**What you have to do:**
Copy all the entries below exactly, but not the pictures.

*** Opening Information ***

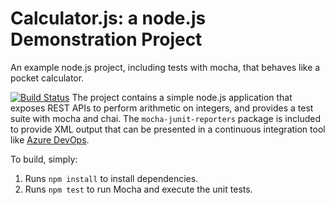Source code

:Calculator.js: a node.js Demonstration Project
==============================================
An example node.js project, including tests with mocha, that behaves like
a pocket calculator.

[![Build Status](https://dev.azure.com/extsourcepipieline/Integrating%20External%20Source%20Control%20with%20Azure%20Pipelines%201/_apis/build/status/Azure-AbdulHusain.calculator%20(1)?branchName=master)](https://dev.azure.com/extsourcepipieline/Integrating%20External%20Source%20Control%20with%20Azure%20Pipelines%201/_build/latest?definitionId=2&branchName=master)
The project contains a simple node.js application that exposes REST APIs
to perform arithmetic on integers, and provides a test suite with mocha
and chai.  The `mocha-junit-reporters` package is included to provide XML
output that can be presented in a continuous integration tool like
[Azure DevOps](https://azure.com/devops).

To build, simply:

1. Runs `npm install` to install dependencies.
2. Runs `npm test` to run Mocha and execute the unit tests.

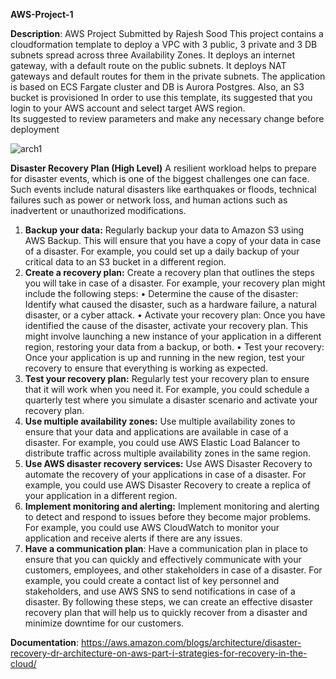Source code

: **AWS-Project-1**

**Description**:  AWS Project Submitted by Rajesh Sood
This project contains a cloudformation template to deploy a VPC with 3 public, 3 private and 3 DB subnets spread across three Availability Zones. It deploys an internet gateway, with a default route on the public subnets. It deploys NAT gateways and default routes for them in the private subnets. The application is based on ECS Fargate cluster and DB is Aurora Postgres. Also, an S3 bucket is provisioned In order to use this template, its suggested that you login to your AWS account and select target AWS region.  
Its suggested to review parameters and make any necessary change before deployment

![arch1](https://user-images.githubusercontent.com/103620921/169332190-1b77ab21-5bfa-4933-a6fb-f9fa6a94b28b.JPG)



**Disaster Recovery Plan (High Level)**
A resilient workload helps to prepare for disaster events, which is one of the biggest challenges one can face. 
Such events include natural disasters like earthquakes or floods, technical failures such as power or network loss, and human actions such as inadvertent or unauthorized modifications.

1.	**Backup your data:** Regularly backup your data to Amazon S3 using AWS Backup. This will ensure that you have a copy of your data in case of a disaster. For example, you could set up a daily backup of your critical data to an S3 bucket in a different region.
2.	**Create a recovery plan:** Create a recovery plan that outlines the steps you will take in case of a disaster. For example, your recovery plan might include the following steps:
•	Determine the cause of the disaster: Identify what caused the disaster, such as a hardware failure, a natural disaster, or a cyber attack.
•	Activate your recovery plan: Once you have identified the cause of the disaster, activate your recovery plan. This might involve launching a new instance of your application in a different region, restoring your data from a backup, or both.
•	Test your recovery: Once your application is up and running in the new region, test your recovery to ensure that everything is working as expected.
3.	**Test your recovery plan:** Regularly test your recovery plan to ensure that it will work when you need it. For example, you could schedule a quarterly test where you simulate a disaster scenario and activate your recovery plan.
4.	**Use multiple availability zones:** Use multiple availability zones to ensure that your data and applications are available in case of a disaster. For example, you could use AWS Elastic Load Balancer to distribute traffic across multiple availability zones in the same region.
5.	**Use AWS disaster recovery services:** Use AWS Disaster Recovery to automate the recovery of your applications in case of a disaster. For example, you could use AWS Disaster Recovery to create a replica of your application in a different region.
6.	**Implement monitoring and alerting:** Implement monitoring and alerting to detect and respond to issues before they become major problems. For example, you could use AWS CloudWatch to monitor your application and receive alerts if there are any issues.
7.	**Have a communication plan**: Have a communication plan in place to ensure that you can quickly and effectively communicate with your customers, employees, and other stakeholders in case of a disaster. For example, you could create a contact list of key personnel and stakeholders, and use AWS SNS to send notifications in case of a disaster.
By following these steps, we can create an effective disaster recovery plan that will help us to quickly recover from a disaster and minimize downtime for our customers.


**Documentation**: https://aws.amazon.com/blogs/architecture/disaster-recovery-dr-architecture-on-aws-part-i-strategies-for-recovery-in-the-cloud/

*** Closing Information ***

**Result:**
Source code

:Calculator.js: a node.js Demonstration Project
==============================================
An example node.js project, including tests with mocha, that behaves like
a pocket calculator.

[![Build Status](https://dev.azure.com/extsourcepipieline/Integrating%20External%20Source%20Control%20with%20Azure%20Pipelines%201/_apis/build/status/Azure-AbdulHusain.calculator%20(1)?branchName=master)](https://dev.azure.com/extsourcepipieline/Integrating%20External%20Source%20Control%20with%20Azure%20Pipelines%201/_build/latest?definitionId=2&branchName=master)
The project contains a simple node.js application that exposes REST APIs
to perform arithmetic on integers, and provides a test suite with mocha
and chai.  The `mocha-junit-reporters` package is included to provide XML
output that can be presented in a continuous integration tool like
[Azure DevOps](https://azure.com/devops).

To build, simply:

1. Runs `npm install` to install dependencies.
2. Runs `npm test` to run Mocha and execute the unit tests.

Source code

: **AWS-Project-1**

**Description**:  AWS Project Submitted by Rajesh Sood
This project contains a cloudformation template to deploy a VPC with 3 public, 3 private and 3 DB subnets spread across three Availability Zones. It deploys an internet gateway, with a default route on the public subnets. It deploys NAT gateways and default routes for them in the private subnets. The application is based on ECS Fargate cluster and DB is Aurora Postgres. Also, an S3 bucket is provisioned In order to use this template, its suggested that you login to your AWS account and select target AWS region.  
Its suggested to review parameters and make any necessary change before deployment

![arch1](https://user-images.githubusercontent.com/103620921/169332190-1b77ab21-5bfa-4933-a6fb-f9fa6a94b28b.JPG)



**Disaster Recovery Plan (High Level)**
A resilient workload helps to prepare for disaster events, which is one of the biggest challenges one can face. 
Such events include natural disasters like earthquakes or floods, technical failures such as power or network loss, and human actions such as inadvertent or unauthorized modifications.

1.	**Backup your data:** Regularly backup your data to Amazon S3 using AWS Backup. This will ensure that you have a copy of your data in case of a disaster. For example, you could set up a daily backup of your critical data to an S3 bucket in a different region.
2.	**Create a recovery plan:** Create a recovery plan that outlines the steps you will take in case of a disaster. For example, your recovery plan might include the following steps:
•	Determine the cause of the disaster: Identify what caused the disaster, such as a hardware failure, a natural disaster, or a cyber attack.
•	Activate your recovery plan: Once you have identified the cause of the disaster, activate your recovery plan. This might involve launching a new instance of your application in a different region, restoring your data from a backup, or both.
•	Test your recovery: Once your application is up and running in the new region, test your recovery to ensure that everything is working as expected.
3.	**Test your recovery plan:** Regularly test your recovery plan to ensure that it will work when you need it. For example, you could schedule a quarterly test where you simulate a disaster scenario and activate your recovery plan.
4.	**Use multiple availability zones:** Use multiple availability zones to ensure that your data and applications are available in case of a disaster. For example, you could use AWS Elastic Load Balancer to distribute traffic across multiple availability zones in the same region.
5.	**Use AWS disaster recovery services:** Use AWS Disaster Recovery to automate the recovery of your applications in case of a disaster. For example, you could use AWS Disaster Recovery to create a replica of your application in a different region.
6.	**Implement monitoring and alerting:** Implement monitoring and alerting to detect and respond to issues before they become major problems. For example, you could use AWS CloudWatch to monitor your application and receive alerts if there are any issues.
7.	**Have a communication plan**: Have a communication plan in place to ensure that you can quickly and effectively communicate with your customers, employees, and other stakeholders in case of a disaster. For example, you could create a contact list of key personnel and stakeholders, and use AWS SNS to send notifications in case of a disaster.
By following these steps, we can create an effective disaster recovery plan that will help us to quickly recover from a disaster and minimize downtime for our customers.


**Documentation**: https://aws.amazon.com/blogs/architecture/disaster-recovery-dr-architecture-on-aws-part-i-strategies-for-recovery-in-the-cloud/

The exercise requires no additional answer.